Otto war den ganzen Weg auffallend verstimmt. Leonie kümmerte sich wenig darum, sie hatte desto mehr Zeit, ihren eigenen Gedanken nachzugehen. Er begleitete sie nach Hause, und sie zuckte ungeduldig die Achseln, als er ihr in ihr Zimmer folgte, während ihr Vater sich mit seinem Schwiegersohn auf dessen Studirzimmer begab.

Was willst du? sagte sie mürrisch, denn sie war seiner so gewiß, daß sie bei ihm die Liebenswürdigkeit nicht für nöthig hielt.

Ich will dir sagen, rief er ziemlich unvorsichtig, daß mir dein Benehmen gegen diesen französischen Marquis und das seinige gegen dich nicht gefällt.

Es thut mir leid, sagte sie spöttisch, du hättest sollen meine Gouvernante sein.

Leonie! fuhr er heftig auf.

Wenn du dich unangenehm machen willst, so suche dir einen anderen Ort, als das Haus deiner Schwester, wo du dann mit deinen Hirngespinsten um dich werfen magst, wie du willst.

Leonie, rief Otto, mache mich nicht zorniger, als ich es schon bin! Deine Art und Weise, mit dem Marquis unter vier Augen umzugehen, schickt sich nicht. Du mußt ihm dein Haus verschließen und ihn nicht mehr wiedersehen. Ich dulde es nicht, daß dein Name zum Stadtgespött werde.

Sie lachte gereizt auf. Rufʼ es lauter, sagte sie. Es wäre schade, wenn nicht ein Dritter und Vierter erführe, welche Meinung du von deiner Schwester hast. Geh doch zu meinem Mann, oder lieber gleich zu meinem Vater; er wird sich freuen, wenn du ihm eine Gelegenheit giebst, seine alten Verfolgungen zu erneuern. Du hast es doch nur auf die Störung meiner Ruhe abgesehen.

Wenn ich zu deinem Mann oder zum Vater gehen wollte, käme ich nicht zu dir. Versprich mir, den Marquis nicht mehr zu sehen, und es soll nicht mehr die Rede davon sein.

Ich bin Herrin in meinem Hause, versetzte sie stolz. Nur meinem Manne brauche ich zu gehorchen, und weder du noch der Vater habt mir etwas vorzuschreiben, wenn nur er zufrieden ist. Denkst du unwürdig von mir, so mache es mit dir selber ab, bloß deiner Narrheiten wegen werde ich keinen Menschen beleidigen. Nein, unterbrach sie sich plötzlich und schlug mit einer wilden Geberde des Jammers die Hände über den Kopf zusammen, nie hätte ich geglaubt, daß mich so etwas von meinem eigenen Bruder treffen könne.

Sie warf sich auf das Sofa, verbarg das Gesicht in die Kissen und brach in lautes Weinen aus.

Otto war bewegt; ein junger Mann bleibt selten ungerührt von den Thränen einer Frau, und wäre diese Frau auch zehnmal seine Schwester, und wir wissen es, Otto hatte für die seinige ein besonders weiches Herz. Er fing an, seine Hitze zu bereuen, und fürchtete den Eintritt seines Schwagers oder gar den seines Vaters, der, wie er wohl wußte, Leonie nie gewogen war. Sie hatte auch recht gut gewußt, was sie that, als sie diesen Schatten ihrer Kinderzeit wieder vor seine Seele rief. Sein Zorn fing an in Mitleid und Sorge überzugehen: er trat zu ihr und faßte ihre Hand.
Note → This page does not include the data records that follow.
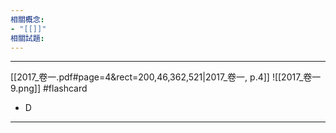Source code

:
 ```yaml
---
相關概念: 
- "[[]]"
相關試題:
---
```


---
[[2017_卷一.pdf#page=4&rect=200,46,362,521|2017_卷一, p.4]]
 ![[2017_卷一 9.png]] #flashcard 
* D
---
<!--ID: 1730856877853-->

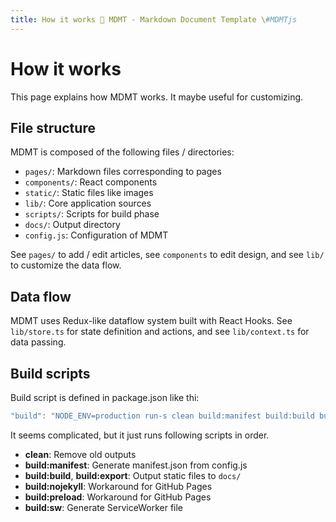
 ```yaml
---
title: How it works 💊 MDMT - Markdown Document Template \#MDMTjs
---
```

# How it works

This page explains how MDMT works.
It maybe useful for customizing.

## File structure

MDMT is composed of the following files / directories:

- `pages/`: Markdown files corresponding to pages
- `components/`: React components
- `static/`: Static files like images
- `lib/`: Core application sources
- `scripts/`: Scripts for build phase
- `docs/`: Output directory
- `config.js`: Configuration of MDMT

See `pages/` to add / edit articles, see `components` to edit design, and see `lib/` to customize
the data flow.

## Data flow

MDMT uses Redux-like dataflow system built with React Hooks.
See `lib/store.ts` for state definition and actions, and see `lib/context.ts` for data passing.

## Build scripts

Build script is defined in package.json like thi:

```js
"build": "NODE_ENV=production run-s clean build:manifest build:build build:export build:nojekyll build:preload build:sw",
```

It seems complicated, but it just runs following scripts in order.

- **clean**: Remove old outputs
- **build:manifest**: Generate manifest.json from config.js
- **build:build**, **build:export**: Output static files to `docs/`
- **build:nojekyll**: Workaround for GitHub Pages
- **build:preload**: Workaround for GitHub Pages
- **build:sw**: Generate ServiceWorker file
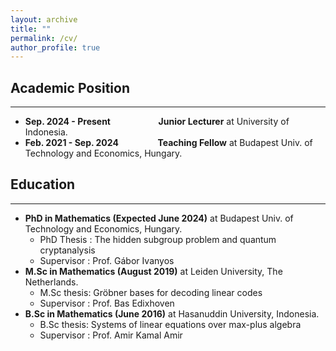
 ```yaml
---
layout: archive
title: ""
permalink: /cv/
author_profile: true
---
```

## Academic Position
---
* <b>Sep. 2024 - Present &emsp;&emsp;&emsp;&emsp;&emsp; Junior Lecturer</b> at University of Indonesia.
* <b>Feb. 2021 - Sep. 2024 &emsp;&emsp;&emsp;&emsp; Teaching Fellow</b> at Budapest Univ. of Technology and Economics, Hungary.

## Education
---
* <b>PhD in Mathematics (Expected June 2024)</b> at Budapest Univ. of Technology and Economics, Hungary.
  * PhD Thesis : The hidden subgroup problem and quantum cryptanalysis
  * Supervisor : Prof. Gábor Ivanyos
* <b>M.Sc in Mathematics (August 2019)</b> at Leiden University, The Netherlands.
  * M.Sc thesis: Gröbner bases for decoding linear codes
  * Supervisor : Prof. Bas Edixhoven
* <b>B.Sc in Mathematics (June 2016)</b> at Hasanuddin University, Indonesia.
  * B.Sc thesis: Systems of linear equations over max-plus algebra
  * Supervisor : Prof. Amir Kamal Amir
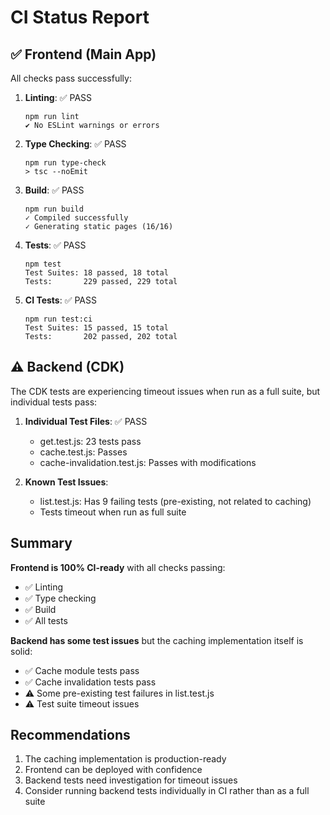# CI Status Report

## ✅ Frontend (Main App)

All checks pass successfully:

1. **Linting**: ✅ PASS
   ```
   npm run lint
   ✔ No ESLint warnings or errors
   ```

2. **Type Checking**: ✅ PASS
   ```
   npm run type-check
   > tsc --noEmit
   ```

3. **Build**: ✅ PASS
   ```
   npm run build
   ✓ Compiled successfully
   ✓ Generating static pages (16/16)
   ```

4. **Tests**: ✅ PASS
   ```
   npm test
   Test Suites: 18 passed, 18 total
   Tests:       229 passed, 229 total
   ```

5. **CI Tests**: ✅ PASS
   ```
   npm run test:ci
   Test Suites: 15 passed, 15 total
   Tests:       202 passed, 202 total
   ```

## ⚠️ Backend (CDK)

The CDK tests are experiencing timeout issues when run as a full suite, but individual tests pass:

1. **Individual Test Files**: ✅ PASS
   - get.test.js: 23 tests pass
   - cache.test.js: Passes
   - cache-invalidation.test.js: Passes with modifications

2. **Known Test Issues**:
   - list.test.js: Has 9 failing tests (pre-existing, not related to caching)
   - Tests timeout when run as full suite

## Summary

**Frontend is 100% CI-ready** with all checks passing:
- ✅ Linting
- ✅ Type checking  
- ✅ Build
- ✅ All tests

**Backend has some test issues** but the caching implementation itself is solid:
- ✅ Cache module tests pass
- ✅ Cache invalidation tests pass
- ⚠️ Some pre-existing test failures in list.test.js
- ⚠️ Test suite timeout issues

## Recommendations

1. The caching implementation is production-ready
2. Frontend can be deployed with confidence
3. Backend tests need investigation for timeout issues
4. Consider running backend tests individually in CI rather than as a full suite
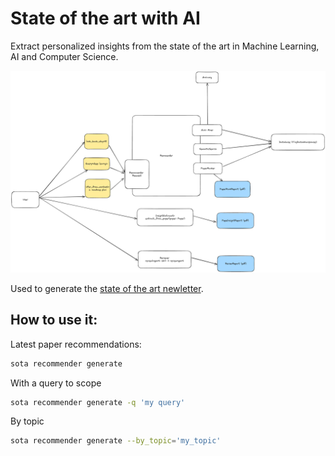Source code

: # State of the art with AI

Extract personalized insights from the state of the art in Machine Learning, AI and Computer Science.

![architecture](architecture.png)

Used to generate the [state of the art newletter](https://stateoftheartsummaries.substack.com/).


## How to use it:

Latest paper recommendations:

```sh
sota recommender generate
```

With a query to scope 

```sh
sota recommender generate -q 'my query'
```

By topic 

```sh
sota recommender generate --by_topic='my_topic'
```
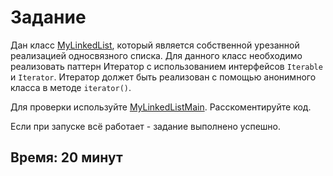 # Задание

Дан класс [MyLinkedList](MyLinkedList.java), который является собственной урезанной реализацией односвязного списка.
Для данного класс необходимо реализовать паттерн Итератор с использованием интерфейсов ```Iterable``` и ```Iterator```.
Итератор должет быть реализован с помощью анонимного класса в методе ```iterator()```.

Для проверки используйте [MyLinkedListMain](MyLinkedListMain.java). Расскоментируйте код.

Если при запуске всё работает - задание выполнено успешно.

## Время: 20 минут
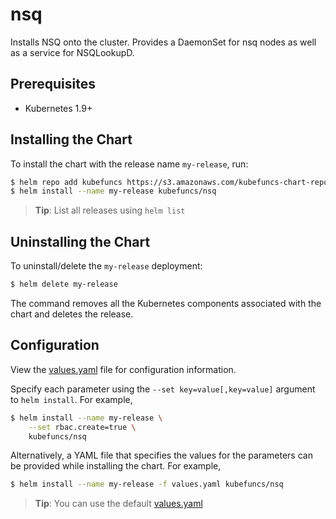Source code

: # nsq

Installs NSQ onto the cluster. Provides a DaemonSet for nsq nodes as well as a service for NSQLookupD.

## Prerequisites

- Kubernetes 1.9+

## Installing the Chart

To install the chart with the release name `my-release`, run:

```bash
$ helm repo add kubefuncs https://s3.amazonaws.com/kubefuncs-chart-repository
$ helm install --name my-release kubefuncs/nsq
```

> **Tip**: List all releases using `helm list`

## Uninstalling the Chart

To uninstall/delete the `my-release` deployment:

```bash
$ helm delete my-release
```

The command removes all the Kubernetes components associated with the chart and deletes the release.

## Configuration

View the [values.yaml](values.yaml) file for configuration information.

Specify each parameter using the `--set key=value[,key=value]` argument to `helm install`. For example,

```bash
$ helm install --name my-release \
    --set rbac.create=true \
    kubefuncs/nsq
```

Alternatively, a YAML file that specifies the values for the parameters can be provided while installing the chart. For example,

```bash
$ helm install --name my-release -f values.yaml kubefuncs/nsq
```

> **Tip**: You can use the default [values.yaml](values.yaml)
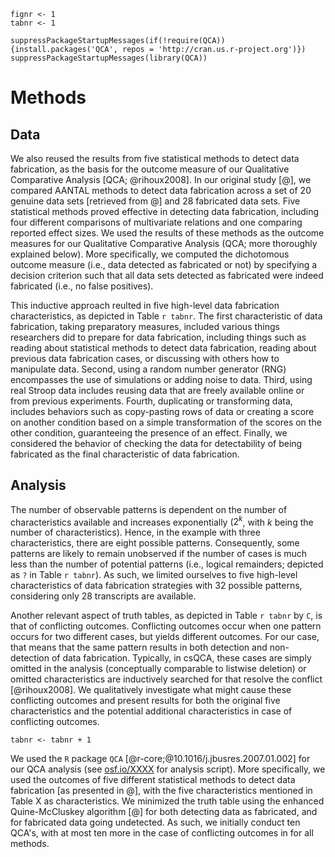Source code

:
 ```{r, echo = FALSE}
fignr <- 1
tabnr <- 1

suppressPackageStartupMessages(if(!require(QCA)){install.packages('QCA', repos = 'http://cran.us.r-project.org')})
suppressPackageStartupMessages(library(QCA))

```

# Methods

## Data 

<!-- Dit kan pas goed als de andere paper af is. -->

We also reused the results from five statistical methods to detect data fabrication, as the basis for the outcome measure of our Qualitative Comparative Analysis [QCA; @rihoux2008]. In our original study [@], we compared AANTAL methods to detect data fabrication across a set of 20 genuine data sets [retrieved from @] and 28 fabricated data sets. Five statistical methods proved effective in detecting data fabrication, including four different comparisons of multivariate relations and one comparing reported effect sizes. We used the results of these methods as the outcome measures for our Qualitative Comparative Analysis (QCA; more thoroughly explained below). More specifically, we computed the dichotomous outcome measure (i.e., data detected as fabricated or not) by specifying a decision criterion such that all data sets detected as fabricated were indeed fabricated (i.e., no  false positives).

<!-- Ok, ik snap het, maar kun je proberen iets minder vaag te maken hoe dit werkte? -->

This inductive approach reulted in five high-level data fabrication characteristics, as depicted in Table `r tabnr`. The first characteristic of data fabrication, taking preparatory measures, included various things researchers did to prepare for data fabrication, including things such as reading about statistical methods to detect data fabrication, reading about previous data fabrication cases, or discussing with others how to manipulate data. Second, using a random number generator (RNG) encompasses the use of simulations or adding noise to data. Third, using real Stroop data includes reusing data that are freely available online or from previous experiments. Fourth, duplicating or transforming data, includes behaviors such as copy-pasting rows of data or creating a score on another condition based on a simple transformation of the scores on the other condition, guaranteeing the presence of an effect. Finally, we considered the behavior of checking the data for detectability of being fabricated as the final characteristic of data fabrication.

<!-- Op zich een goed idee… maar twee dezelfde vectoren 10100 kunnen toch op een total verschillende manier data genereren. Persoonlijk zou ik het fijn vinden als dat snel dudielijk is

Meeer in het algemeen, en nog belangrijker, helpt het je te weten wleke van de 32 werd gebruikt, om het te detecteren? Maar goed, hier kom je later nog op terug, hoop ik.
 -->

## Analysis


The number of observable patterns is dependent on the number of characteristics available and increases exponentially ($2^k$, with $k$ being the number of characteristics). Hence, in the example with three characteristics, there are eight possible patterns. Consequently, some patterns are likely to remain unobserved if the number of cases is much less than the number of potential patterns (i.e., logical remainders; depicted as `?` in Table `r tabnr`). As such, we limited ourselves to five high-level characteristics of data fabrication strategies with 32 possible patterns, considering only 28 transcripts are available.

Another relevant aspect of truth tables, as depicted in Table `r tabnr` by `C`, is that of conflicting outcomes. Conflicting outcomes occur when one pattern occurs for two different cases, but yields different outcomes. For our case, that means that the same pattern results in both detection and non-detection of data fabrication. Typically, in csQCA, these cases are simply omitted in the analysis (conceptually comparable to listwise deletion) or omitted characteristics are inductively searched for that resolve the conflict [@rihoux2008]. We qualitatively investigate what might cause these conflicting outcomes and present results for both the original five characteristics and the potential additional characteristics in case of conflicting outcomes.

```{r, echo=FALSE}
tabnr <- tabnr + 1
```

We used the `R` package `QCA` [@r-core;@10.1016/j.jbusres.2007.01.002] for our QCA analysis (see [osf.io/XXXX]() for analysis script). More specifically, we used the outcomes of five different statistical methods to detect data fabrication [as presented in @], with the five characteristics mentioned in Table X as characteristics. We minimized the truth table using the enhanced Quine-McCluskey algorithm [@] for both detecting data as fabricated, and for fabricated data going undetected. As such, we initially conduct ten QCA's, with at most ten more in the case of conflicting outcomes in for all methods.
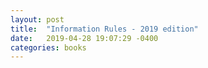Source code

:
 ```yaml
---
layout: post
title:  "Information Rules - 2019 edition"
date:   2019-04-28 19:07:29 -0400
categories: books
---
```

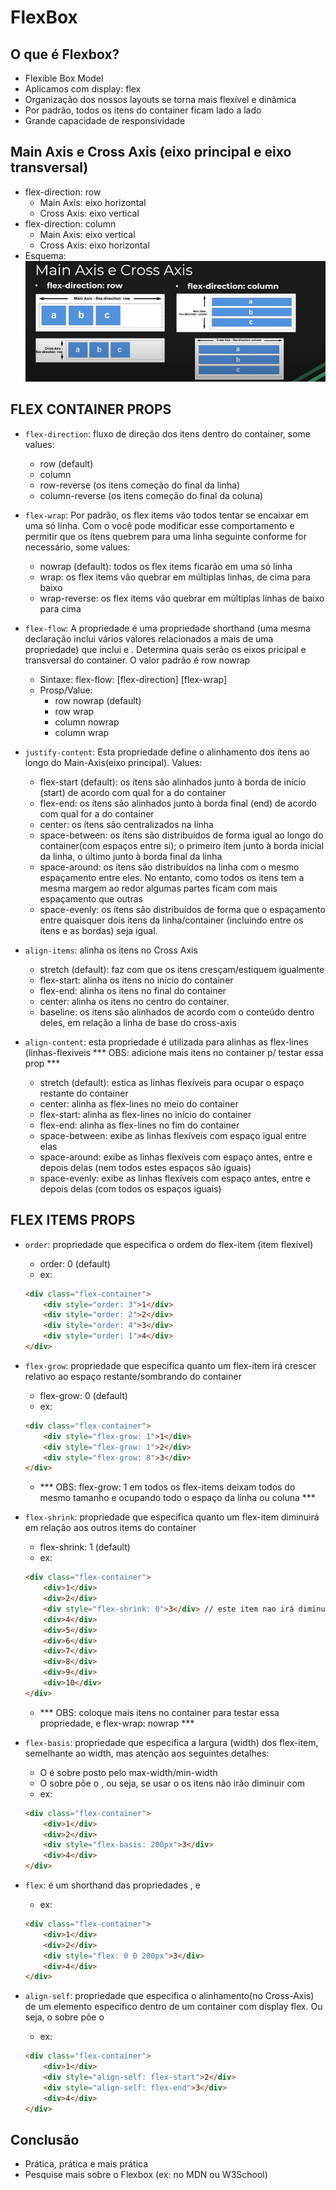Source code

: # FlexBox

## O que é Flexbox?
* Flexible Box Model
* Aplicamos com display: flex
* Organização dos nossos layouts se torna mais flexível e dinâmica
* Por padrão, todos os itens do container ficam lado a lado
* Grande capacidade de responsividade

## Main Axis e Cross Axis (eixo principal e eixo transversal)
* flex-direction: row
    - Main Axis: eixo horizontal
    - Cross Axis: eixo vertical
* flex-direction: column
    - Main Axis: eixo vertical
    - Cross Axis: eixo horizontal
* Esquema:
![Flexbox-Main-Cross-axis](./assets/Main-Cross-Axis.png)

## FLEX CONTAINER PROPS
* `flex-direction`: fluxo de direção dos itens dentro do container, some values: 
    - row (default)
    - column
    - row-reverse (os itens começão do final da linha)
    - column-reverse (os itens começão do final da coluna)

* `flex-wrap`: Por padrão, os flex items vão todos tentar se encaixar em uma só linha. Com o <flex-wrap> você pode modificar esse comportamento e permitir que os ítens quebrem para uma linha seguinte conforme for necessário, some values:
    - nowrap (default): todos os flex items ficarão em uma só linha
    - wrap: os flex items vão quebrar em múltiplas linhas, de cima para baixo
    - wrap-reverse: os flex items vão quebrar em múltiplas linhas de baixo para cima

* `flex-flow`: A propriedade <flex-flow> é uma propriedade shorthand (uma mesma declaração inclui vários valores relacionados a mais de uma propriedade) que inclui <flex-direction> e <flex-wrap>. Determina quais serão os eixos pricipal e transversal do container. O valor padrão é row nowrap
    - Sintaxe:
        flex-flow: [flex-direction] [flex-wrap]
    - Prosp/Value:
        - row nowrap (default)
        - row wrap
        - column nowrap
        - column wrap

* `justify-content`: Esta propriedade define o alinhamento dos ítens ao longo do Main-Axis(eixo principal). Values:
    - flex-start (default): os ítens são alinhados junto à borda de início (start) de acordo com qual for a <flex-direction> do container
    - flex-end: os ítens são alinhados junto à borda final (end) de acordo com qual for a <flex-direction> do container
    - center: os ítens são centralizados na linha
    - space-between: os ítens são distribuídos de forma igual ao longo do container(com espaços entre si); o primeiro ítem junto à borda inicial da linha, o último junto à borda final da linha
    - space-around: os ítens são distribuídos na linha com o mesmo espaçamento entre eles. No entanto, como todos os itens tem a mesma margem ao redor algumas partes ficam com mais espaçamento que outras
    - space-evenly: os ítens são distribuídos de forma que o espaçamento entre quaisquer dois itens da linha/container (incluindo entre os ítens e as bordas) seja igual.

* `align-items`: alinha os itens no Cross Axis
    - stretch (default): faz com que os itens cresçam/estiquem igualmente
    - flex-start: alinha os itens no início do container
    - flex-end: alinha os itens no final do container
    - center: alinha os itens no centro do container.
    - baseline: os itens são alinhados de acordo com o conteúdo dentro deles, em relação a linha de base do cross-axis

* `align-content`: esta propriedade é utilizada para alinhas as flex-lines (linhas-flexiveis
*** OBS: adicione mais itens no container p/ testar essa prop ***
    - stretch (default): estica as linhas flexíveis para ocupar o espaço restante do container
    - center: alinha as flex-lines no meio do container
    - flex-start: alinha as flex-lines no início do container
    - flex-end: alinha as flex-lines no fim do container
    - space-between: exibe as linhas flexíveis com espaço igual entre elas
    - space-around: exibe as linhas flexíveis com espaço antes, entre e depois delas (nem todos estes espaços são iguais)
    - space-evenly: exibe as linhas flexíveis com espaço antes, entre e depois delas (com todos os espaços iguais)

## FLEX ITEMS PROPS
* `order`: propriedade que especifica o ordem do flex-item (item flexível)
    - order: 0 (default)
    - ex: 
    ```html
    <div class="flex-container">
        <div style="order: 3">1</div>
        <div style="order: 2">2</div>
        <div style="order: 4">3</div>
        <div style="order: 1">4</div>
    </div>
    ```

* `flex-grow`: propriedade que especifica quanto um flex-item irá crescer relativo ao espaço restante/sombrando do container
    - flex-grow: 0 (default)
    - ex:
    ```html
    <div class="flex-container">
        <div style="flex-grow: 1">1</div>
        <div style="flex-grow: 1">2</div>
        <div style="flex-grow: 8">3</div>
    </div>
    ```
    - *** OBS: flex-grow: 1 em todos os flex-items deixam todos do mesmo tamanho e ocupando todo o espaço da linha ou coluna ***

* `flex-shrink`: propriedade que especifica quanto um flex-item diminuirá em relação aos outros items do container
    - flex-shrink: 1 (default)
    - ex:
    ```html
    <div class="flex-container">
        <div>1</div>
        <div>2</div>
        <div style="flex-shrink: 0">3</div> // este item nao irá diminuir
        <div>4</div>
        <div>5</div>
        <div>6</div>
        <div>7</div>
        <div>8</div>
        <div>9</div>
        <div>10</div>
    </div>
    ```
    - *** OBS: coloque mais itens no container para testar essa propriedade, e flex-wrap: nowrap ***

* `flex-basis`: propriedade que especifica a largura (width) dos flex-item, semelhante ao width, mas atenção aos seguintes detalhes:
    - O <flex-basis> é sobre posto pelo max-width/min-width
    - O <flex-basis> sobre põe o <flex-shrink>, ou seja, se usar o <flex-basis> os itens não irão diminuir com <flex-shrink>
    - ex:
    ```html
    <div class="flex-container">
        <div>1</div>
        <div>2</div>
        <div style="flex-basis: 200px">3</div>
        <div>4</div>
    </div>
    ```

* `flex`: é um shorthand das propriedades <flex-grow>, <flex-shrink> e <flex-basis>
    - ex:
    ```html
    <div class="flex-container">
        <div>1</div>
        <div>2</div>
        <div style="flex: 0 0 200px">3</div>
        <div>4</div>
    </div>
    ```

* `align-self`: propriedade que especifica o alinhamento(no Cross-Axis) de um elemento especifico dentro de um container com display flex. Ou seja, o <align-self> sobre põe o <align-items>
    - ex:
    ```html
    <div class="flex-container">
        <div>1</div>
        <div style="align-self: flex-start">2</div>
        <div style="align-self: flex-end">3</div>
        <div>4</div>
    </div>
    ```

## Conclusão
* Prática, prática e mais prática
* Pesquise mais sobre o Flexbox (ex: no MDN ou W3School)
Ich habe ja nicht gesagt, daß du dir wirklich etwas vorzuwerfen hast, aber selbst der Schein schadet einer jungen Frau, und besonders in einer Stellung, wo sie die Augen so Vieler auf sich zieht. Wird Marie jemals meine Frau, so weiß ich, daß ich unglücklich wäre, haftete der geringste Schein einer unrechten Handlung an ihr. Darum sei mein gut lieb Schwesterchen und versprich es mir, daß du den Marquis wenigstens nicht mehr allein unter vier Augen sehen willst.

Kann ich das? versetzte sie. Mir selbst ist der Marquis weiter nichts; mein Mann hat den jungen Mann gern, das ist die ganze Beziehung zwischen uns. Ich habe für sein Unglück Theilnahme gefühlt, das ist wahr; er kann es noch immer nicht vergessen, daß Marie ihn verworfen hat, und ich hatte ihm versprochen, mein Möglichstes für ihn zu thun. Zufällig hast du jetzt Absichten auf sie, du bist mein Bruder, und ich bin zu deiner Partei übergegangen. Er hat eine Ahnung davon und sieht ein, daß er Marie nicht das bieten kann, was sie in einer Ehe mit dir finden wird. Du sprichst von Schein, aber wenn ich von allen Männern, die mein Haus besuchen, nur ihn allein so ängstlich vermeide, welchen Schein lade ich dann auf mich, und was soll ich meinem Mann antworten, wenn er mich über den Grund einer so auffallenden Abneigung fragt, gegen einen Menschen, den er besonders schätzt und der ja Keinem von uns etwas zu Leide gethan? Frage ihn selbst; denkst du denn, ich habe es nicht schon versucht?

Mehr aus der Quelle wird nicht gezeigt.